Tantalum from Africa is often overshadowed by conflict in one country, but the metal can be found across the continent.
The Democratic Republic of the Congo (DRC) is often associated with conflict tantalum and harmful armed groups, both of which have led many to essentially link all tantalum from Africa to the situation in the DRC. What frequently goes unnoticed is the fact that tantalum can be found across the continent.
While the DRC contains much of Africa’s tantalum, tantalum-bearing ores can be found throughout the continent’s centrally located Great Lakes region.
Rwanda has earned a reputation as a significant producer of tantalum, accounting for 15 percent of global production as recently as 2010, as per figures from the US Geological Survey (USGS). The USGS estimates the nation’s mine production as 110 metric tons (MT) for both that year and 2011.
Some of the metal from Rwanda is believed to be re-exported from the DRC; that is why the SEC’s rules about conflict minerals extend to the DRC’s neighbors. However, while an official statistic is not available on the quantity, Rwanda possesses tantalum of its own that can often be recovered in a fairly simplistic manner.
Last month, Solomon Resources (TSXV:SRB) announced that its crews have started preliminary exploration of the Gipfizi Ridge tin and and coltan target, which is about a two-hour drive from Rwanda’s capital, Kigali. In its press release, the company notes that the target includes an area of active artisanal mine sites.
The inclusion of Rwandan tantalum production in ITRI’s bag-and-tag scheme — an initiative aimed at ensuring that minerals can be traced back to ethical sources — also highlights not only the mineral’s presence, but its accessibility.
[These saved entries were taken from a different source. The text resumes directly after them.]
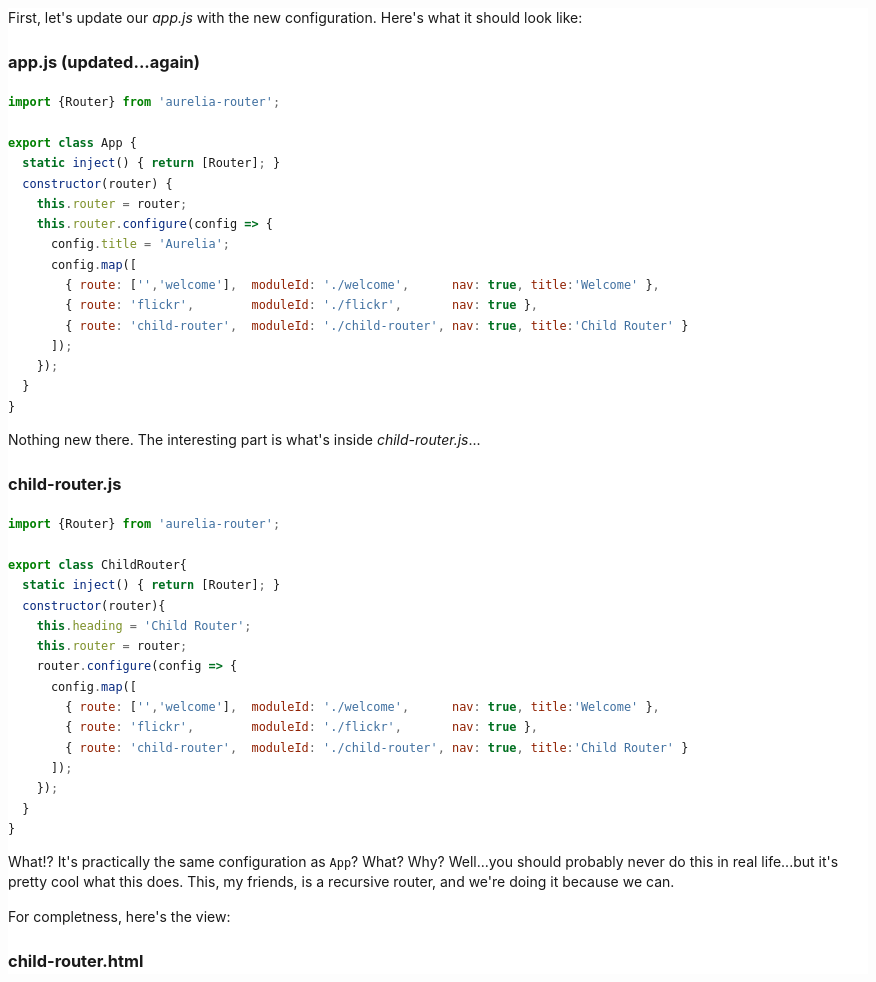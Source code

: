 First, let's update our _app.js_ with the new configuration. Here's what it should look like:

### app.js (updated...again)

```javascript
import {Router} from 'aurelia-router';

export class App {
  static inject() { return [Router]; }
  constructor(router) {
    this.router = router;
    this.router.configure(config => {
      config.title = 'Aurelia';
      config.map([
        { route: ['','welcome'],  moduleId: './welcome',      nav: true, title:'Welcome' },
        { route: 'flickr',        moduleId: './flickr',       nav: true },
        { route: 'child-router',  moduleId: './child-router', nav: true, title:'Child Router' }
      ]);
    });
  }
}
```

Nothing new there. The interesting part is what's inside _child-router.js_...

### child-router.js

```javascript
import {Router} from 'aurelia-router';

export class ChildRouter{
  static inject() { return [Router]; }
  constructor(router){
    this.heading = 'Child Router';
    this.router = router;
    router.configure(config => {
      config.map([
        { route: ['','welcome'],  moduleId: './welcome',      nav: true, title:'Welcome' },
        { route: 'flickr',        moduleId: './flickr',       nav: true },
        { route: 'child-router',  moduleId: './child-router', nav: true, title:'Child Router' }
      ]);
    });
  }
}
```

What!? It's practically the same configuration as `App`? What? Why? Well...you should probably never do this in real life...but it's pretty cool what this does. This, my friends, is a recursive router, and we're doing it because we can.

For completness, here's the view:

### child-router.html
Other countries in the Great Lakes region with mined tantalum production include Burundi and Uganda.
Mozambique, located on the eastern coast of Southern Africa, is another nation with tantalum resources. The USGS notes that it has reserves of 3,200 MT.
The Alto Ligonha pegmatite belt hosts historic tantalum mines. One of them, the Marropino mine, is in Noventa’s (LSE:NVTA) portfolio. It is Mozambique’s sole industrial-scale tantalum operation, but not the nation’s only project. Noventa possesses mining and exploration rights for several other sites, including Morrua, another principal historic mine.
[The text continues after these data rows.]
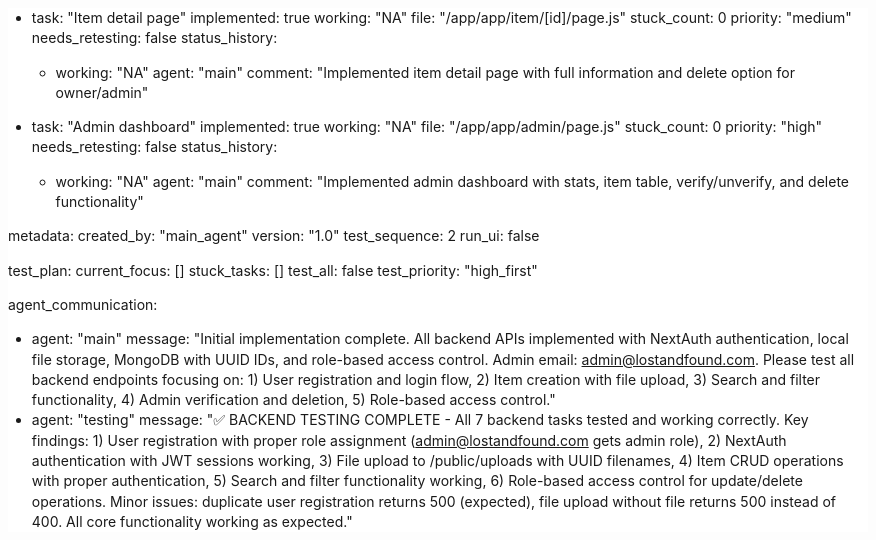   - task: "Item detail page"
    implemented: true
    working: "NA"
    file: "/app/app/item/[id]/page.js"
    stuck_count: 0
    priority: "medium"
    needs_retesting: false
    status_history:
      - working: "NA"
        agent: "main"
        comment: "Implemented item detail page with full information and delete option for owner/admin"

  - task: "Admin dashboard"
    implemented: true
    working: "NA"
    file: "/app/app/admin/page.js"
    stuck_count: 0
    priority: "high"
    needs_retesting: false
    status_history:
      - working: "NA"
        agent: "main"
        comment: "Implemented admin dashboard with stats, item table, verify/unverify, and delete functionality"

metadata:
  created_by: "main_agent"
  version: "1.0"
  test_sequence: 2
  run_ui: false

test_plan:
  current_focus: []
  stuck_tasks: []
  test_all: false
  test_priority: "high_first"

agent_communication:
  - agent: "main"
    message: "Initial implementation complete. All backend APIs implemented with NextAuth authentication, local file storage, MongoDB with UUID IDs, and role-based access control. Admin email: admin@lostandfound.com. Please test all backend endpoints focusing on: 1) User registration and login flow, 2) Item creation with file upload, 3) Search and filter functionality, 4) Admin verification and deletion, 5) Role-based access control."
  - agent: "testing"
    message: "✅ BACKEND TESTING COMPLETE - All 7 backend tasks tested and working correctly. Key findings: 1) User registration with proper role assignment (admin@lostandfound.com gets admin role), 2) NextAuth authentication with JWT sessions working, 3) File upload to /public/uploads with UUID filenames, 4) Item CRUD operations with proper authentication, 5) Search and filter functionality working, 6) Role-based access control for update/delete operations. Minor issues: duplicate user registration returns 500 (expected), file upload without file returns 500 instead of 400. All core functionality working as expected."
Pacific Wildcat Resources (TSXV:PAW) also owns a historic Mozambican tantalum mine, Muiane. The company started production at the site last year and reached a deal to sell its interest to Muscadine months later. That deal collapsed, but Pacific Wildcat is still aiming to divest the property.
Pacific Wildcat’s website notes that Mozambique’s government welcomes investment by foreign mining companies. And Noventa’s states says that investment in mining has grown substantially in recent years, as has the nation’s annual economic growth.
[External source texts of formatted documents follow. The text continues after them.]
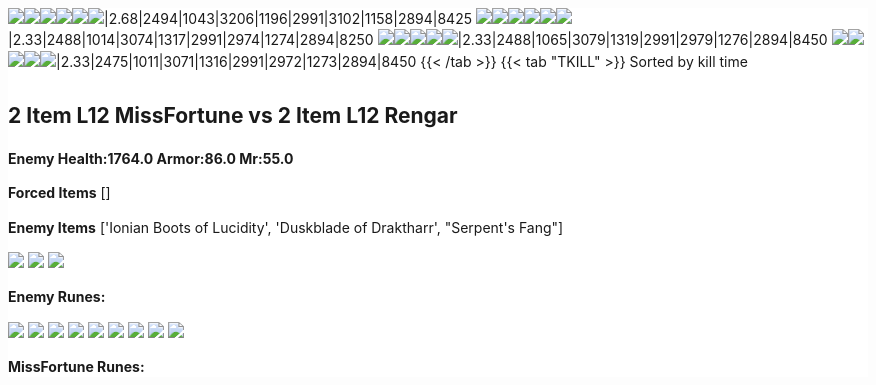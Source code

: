 ![](/item/3179.png)![](/item/3072.png)![](/item/1001.png)![](/item/1055.png)![](/item/1038.png)![](/item/1037.png)|2.68|2494|1043|3206|1196|2991|3102|1158|2894|8425
![](/item/3179.png)![](/item/6696.png)![](/item/1001.png)![](/item/1053.png)![](/item/1055.png)![](/item/1038.png)|2.33|2488|1014|3074|1317|2991|2974|1274|2894|8250
![](/item/6676.png)![](/item/3033.png)![](/item/1053.png)![](/item/1055.png)![](/item/3006.png)|2.33|2488|1065|3079|1319|2991|2979|1276|2894|8450
![](/item/6676.png)![](/item/6696.png)![](/item/1053.png)![](/item/1055.png)![](/item/3006.png)|2.33|2475|1011|3071|1316|2991|2972|1273|2894|8450
{{< /tab >}}
{{< tab "TKILL" >}}
Sorted by kill time
## 2 Item L12 MissFortune vs 2 Item L12 Rengar

**Enemy Health:1764.0 Armor:86.0 Mr:55.0**


**Forced Items** []








**Enemy Items** ['Ionian Boots of Lucidity', 'Duskblade of Draktharr', "Serpent's Fang"]





![](/item/3158.png)
![](/item/6691.png)
![](/item/6695.png)



**Enemy Runes:**





![](/Styles/Inspiration/FirstStrike/FirstStrike.png)
![](/Styles/Inspiration/MagicalFootwear/MagicalFootwear.png)
![](/Styles/Inspiration/FuturesMarket/FuturesMarket.png)
![](/Styles/Inspiration/CosmicInsight/CosmicInsight.png)
![](/Styles/Domination/SuddenImpact/SuddenImpact.png)
![](/Styles/Domination/TreasureHunter/TreasureHunter.png)
![](/StatMods/StatModsAdaptiveForceIcon.png)
![](/StatMods/StatModsAdaptiveForceIcon.png)
![](/StatMods/StatModsArmorIcon.png)



**MissFortune Runes:**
In neighboring Malawi, Globe Metals & Mining (ASX:GBE) has reported that its Machinga rare earth element project hosts tantalum. So too does its advanced Kanyika niobium project, where the company hopes to produce tantalum pentoxide powders in addition to niobium.
Ethiopia has also earned a reputation as a significant tantalum producer. Tantalum plays a major role in Ethiopia’s mining industry, which contributes significantly to the nation’s GDP.
Most of the known potential for exploiting metal exists in the southern area of the country in the Kenticha Belt, which extends for over 100 kilometers, according to the Geological Survey of Ethiopia (GSE).
The GSE notes that in 2010, production from the Kenticha tantalum mine was equivalent to 200 MT of concentrate containing 50 to 60 percent Ta2O5, meaning that the Ethiopian Mineral Development Share Company (EMDSC), which operates the mine, ranks among the world’s top 10 tantalum producers. Highlighting this potential is a discovery last year that extended the Kentincha mine’s resources by about 10 percent. At current production levels, that should expand the mine’s life by about 15 years.
On the west side of the continent lies the large, populous nation of Nigeria. This country has been a source of tantalum production for decades. Nigeria is believed to host substantial tantalum reserves. Their size and potential have often been discussed, but in terms of exploitation, they receive the most attention from local artisanal miners.
Just last year, one of the nation’s newspapers, Business Day, highlighted the neglect of the nation’s solid resources, specifically mentioning tantalum. It called on the government to make it a priority to encourage the confidence of investors.
Tantalum has also been found, exploited and explored for in a range of other nations, including Egypt, Namibia, South Africa, Zimbabwe and Gabon. Though the above is not complete list of the places that tantalum occurs in Africa, it does indicate how widespread tantalum — and perhaps investment potential — is across that vast continent.
Securities Disclosure: I, Michelle Smith, do not hold equity interest in any of the companies mentioned in this article.